Josep Mercader, PhD

Alicia Huerta-Chagoya, PhD
Polygenic risk scores (PRS) can help identify individuals who are at heightened risk for conditions like type 2 diabetes (T2D), where many genetic risk factors may contribute to susceptibility.
However, because most PRS to date have been built on data from European populations, they tend to perform better for people of this ancestry than others.
The goal of a recent international study, headed by investigators at Mass General Brigham, Vanderbilt University Medical Center and the Broad Institute, was to improve genetic prediction of T2D across diverse global populations.

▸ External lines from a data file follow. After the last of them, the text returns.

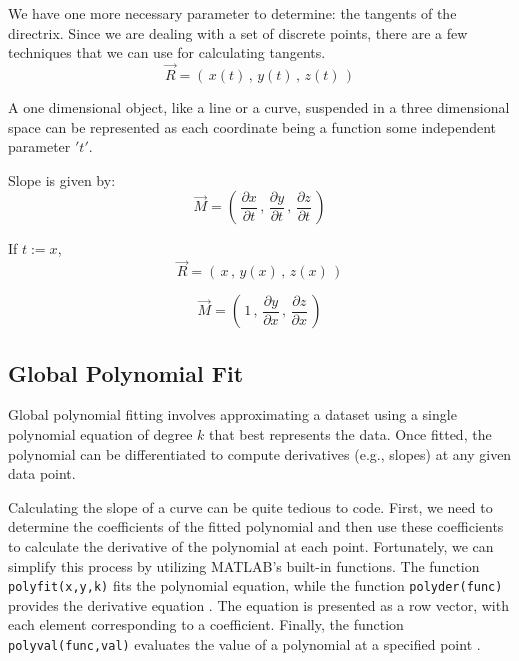 \documentclass[a4paper]{article}
\begin{document}
We have one more necessary parameter to determine: the tangents of the directrix. Since we are dealing with a set of discrete points, there are a few techniques that we can use for calculating tangents.
\[\Vec{R}  =  \left(\, x(t)\,  ,\,  y(t) \, , \,  z(t)\, \right)\]

A one dimensional object, like a line or a curve, suspended in a three dimensional space can be represented as each coordinate being a function some independent parameter $'t'$.

Slope is given by:\[  \Vec{M}  =  \left(\, \frac{\partial x}{\partial t} \, ,\,  \frac{\partial y}{\partial t}\,  ,\,  \frac{\partial z}{\partial t}\, \right) \]

If \(t := x\),
\[\Vec{R}  =  \left( \,x\,  ,\,  y(x) \, ,\,  z(x) \,\right)\]

\[  \Vec{M}  =  \left( \,1 \, ,\,  \frac{\partial y}{\partial x}  \,,\,  \frac{\partial z}{\partial x}\, \right) \]
\pagebreak
\hypertarget{global-fit}{%
\subsection{Global Polynomial Fit}\label{GlobalFit}}
Global polynomial fitting involves approximating a dataset using a single polynomial equation of degree $k$ that best represents the data. Once fitted, the polynomial can be differentiated to compute derivatives (e.g., slopes) at any given data point.

Calculating the slope of a curve can be quite tedious to code. First, we need to determine the coefficients of the fitted polynomial and then use these coefficients to calculate the derivative of the polynomial at each point. Fortunately, we can simplify this process by utilizing MATLAB’s built-in functions. The function \verb|polyfit(x,y,k)| fits the polynomial equation, while the function \verb|polyder(func)| provides the derivative equation \cite{mathworks_polyfit}\cite{mathworks_polyder}. The equation is presented as a row vector, with each element corresponding to a coefficient. Finally, the function \verb|polyval(func,val)| evaluates the value of a polynomial at a specified point \cite{mathworks_polyval}.
\end{document}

The team—led by Alicia Huerta-Chagoya, PhD, and Joohyun Kim, PhD, as first authors, and Josep Mercader, PhD, and Maggie C.Y. Ng, PhD, as senior authors—developed PRS based on genetic data harmonized across five ancestry groups. More than 360,000 T2D cases and 1.8 million controls were integrated, with over 40% representation from non-European populations.
Not only was this one of the largest and most diverse genetic datasets ever assembled for this purpose, but the resulting scores consistently outperformed previously published scores across all five studied population groups. Individuals at the highest genetic risk had a three- to seven-fold higher risk of developing T2D, and higher genetic risk was also linked to earlier disease onset and greater risk of microvascular complications.
Importantly, the newly derived PRS identified people who were at risk even among those who had normal blood sugar levels. Overall, the work represents an important advance toward more equitable and generalizable genetic risk prediction for diabetes.
Published in Lancet Diabetes and Endocrinology on April 27, 2026 | Read the paper: “Multi-ancestry polygenic risk scores for the prediction of type 2 diabetes and complications in diverse ancestries”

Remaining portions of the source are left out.